It has been about a month since the last earnings report for Energen (EGN - Free Report) . Shares have added about 4.4% in that time frame, outperforming the S&P 500.
Will the recent positive trend continue leading up to its next earnings release, or is Energen due for a pullback? Before we dive into how investors and analysts have reacted as of late, let's take a quick look at the most recent earnings report in order to get a better handle on the important drivers.
Second-Quarter 2018 Results
Energen Corporation reported second-quarter 2018 adjusted earnings from continuing earnings of 77 cents per share, beating the Zacks Consensus Estimate of 75 cents and improving from the prior-year quarter’s 6 cents.
Revenues of $339.7 million steered past the Zacks Consensus Estimate of $337 million and improved from $256.8 million in the year-ago quarter.
The strong second-quarter results were supported by the surge in oil equivalent production and crude price realization.
Total production volumes for the April-to-June quarter of 2018 increased to 8,862 thousand barrels of oil equivalent (MBOE) from 6,596 MBOE in the prior-year quarter, courtesy of strong well operations as more wells in the Midland and Delaware basins came online. Of the total volume, oil accounts for 58.3%.
The company recorded oil production of 5,164 thousand barrel (MBbl), higher than 4,102 MBbl in the year-ago quarter. Natural gas production also raised to 11,058 million cubic feet (MMcf) from 7,596 MMcf.
Price Realization (Excluding Effects of All Derivative Instruments)
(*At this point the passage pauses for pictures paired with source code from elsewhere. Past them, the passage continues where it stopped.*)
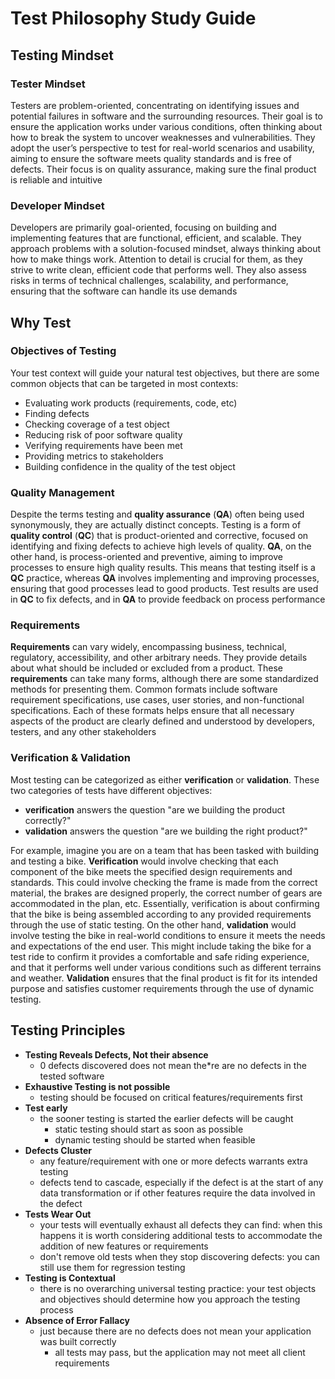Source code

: # Test Philosophy Study Guide

## Testing Mindset

### Tester Mindset
Testers are problem-oriented, concentrating on identifying issues and potential failures in software and the surrounding resources. Their goal is to ensure the application works under various conditions, often thinking about how to break the system to uncover weaknesses and vulnerabilities. They adopt the user’s perspective to test for real-world scenarios and usability, aiming to ensure the software meets quality standards and is free of defects. Their focus is on quality assurance, making sure the final product is reliable and intuitive

### Developer Mindset
Developers are primarily goal-oriented, focusing on building and implementing features that are functional, efficient, and scalable. They approach problems with a solution-focused mindset, always thinking about how to make things work. Attention to detail is crucial for them, as they strive to write clean, efficient code that performs well. They also assess risks in terms of technical challenges, scalability, and performance, ensuring that the software can handle its use demands

## Why Test

### Objectives of Testing
Your test context will guide your natural test objectives, but there are some common objects that can be targeted in most contexts:
- Evaluating work products (requirements, code, etc)
- Finding defects
- Checking coverage of a test object
- Reducing risk of poor software quality
- Verifying requirements have been met
- Providing metrics to stakeholders
- Building confidence in the quality of the test object

### Quality Management
Despite the terms testing and **quality assurance** (**QA**) often being used synonymously, they are actually distinct concepts. Testing is a form of **quality control** (**QC**) that is product-oriented and corrective, focused on identifying and fixing defects to achieve high levels of quality. **QA**, on the other hand, is process-oriented and preventive, aiming to improve processes to ensure high quality results. This means that testing itself is a **QC** practice, whereas **QA** involves implementing and improving processes, ensuring that good processes lead to good products. Test results are used in **QC** to fix defects, and in **QA** to provide feedback on process performance

### Requirements
**Requirements** can vary widely, encompassing business, technical, regulatory, accessibility, and other arbitrary needs. They provide details about what should be included or excluded from a product. These **requirements** can take many forms, although there are some standardized methods for presenting them. Common formats include software requirement specifications, use cases, user stories, and non-functional specifications. Each of these formats helps ensure that all necessary aspects of the product are clearly defined and understood by developers, testers, and any other stakeholders

### Verification & Validation
Most testing can be categorized as either **verification** or **validation**. These two categories of tests have different objectives:
- **verification** answers the question "are we building the product correctly?"
- **validation** answers the question "are we building the right product?"

For example, imagine you are on a team that has been tasked with building and testing a bike. **Verification** would involve checking that each component of the bike meets the specified design requirements and standards. This could involve checking the frame is made from the correct material, the brakes are designed properly, the correct number of gears are accommodated in the plan, etc. Essentially, verification is about confirming that the bike is being assembled according to any provided requirements through the use of static testing. On the other hand, **validation** would involve testing the bike in real-world conditions to ensure it meets the needs and expectations of the end user. This might include taking the bike for a test ride to confirm it provides a comfortable and safe riding experience, and that it performs well under various conditions such as different terrains and weather. **Validation** ensures that the final product is fit for its intended purpose and satisfies customer requirements through the use of dynamic testing.

## Testing Principles
- **Testing Reveals Defects, Not their absence**
    - 0 defects discovered does not mean the*re are no defects in the tested software
- **Exhaustive Testing is not possible**
    - testing should be focused on critical features/requirements first
- **Test early**
    - the sooner testing is started the earlier defects will be caught
        - static testing should start as soon as possible
        - dynamic testing should be started when feasible
- **Defects Cluster**
    - any feature/requirement with one or more defects warrants extra testing
    - defects tend to cascade, especially if the defect is at the start of any data transformation or if other features require the data involved in the defect
- **Tests Wear Out**
    - your tests will eventually exhaust all defects they can find: when this happens it is worth considering additional tests to accommodate the addition of new features or requirements
    - don't remove old tests when they stop discovering defects: you can still use them for regression testing
- **Testing is Contextual**
    - there is no overarching universal testing practice: your test objects and objectives should determine how you approach the testing process
- **Absence of Error Fallacy**
    - just because there are no defects does not mean your application was built correctly
        - all tests may pass, but the application may not meet all client requirements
Average realized price for oil jumped from $44.54 a barrel in second-quarter 2017 to $61.21. However, realized natural gas prices fell to $1.21 per thousand cubic feet (Mcf) from $2.29 in the year-ago quarter.
Operating Cost Increases
Through the second quarter of 2018, the company’s total operating cost and expenses surged by almost $39 million to $241.2 million. The jump in expenses associated with oil, natural gas liquids and natural gas production was $14.1 million, primarily attributable to the rise in operating costs.
Balance Sheet & Capital Spending
As of Jun 30, 2018, the company had approximately $1.2 million in cash and cash equivalents. The company had long-term debt of $829.1 million, representing a debt-to-capitalization ratio of 18.6%.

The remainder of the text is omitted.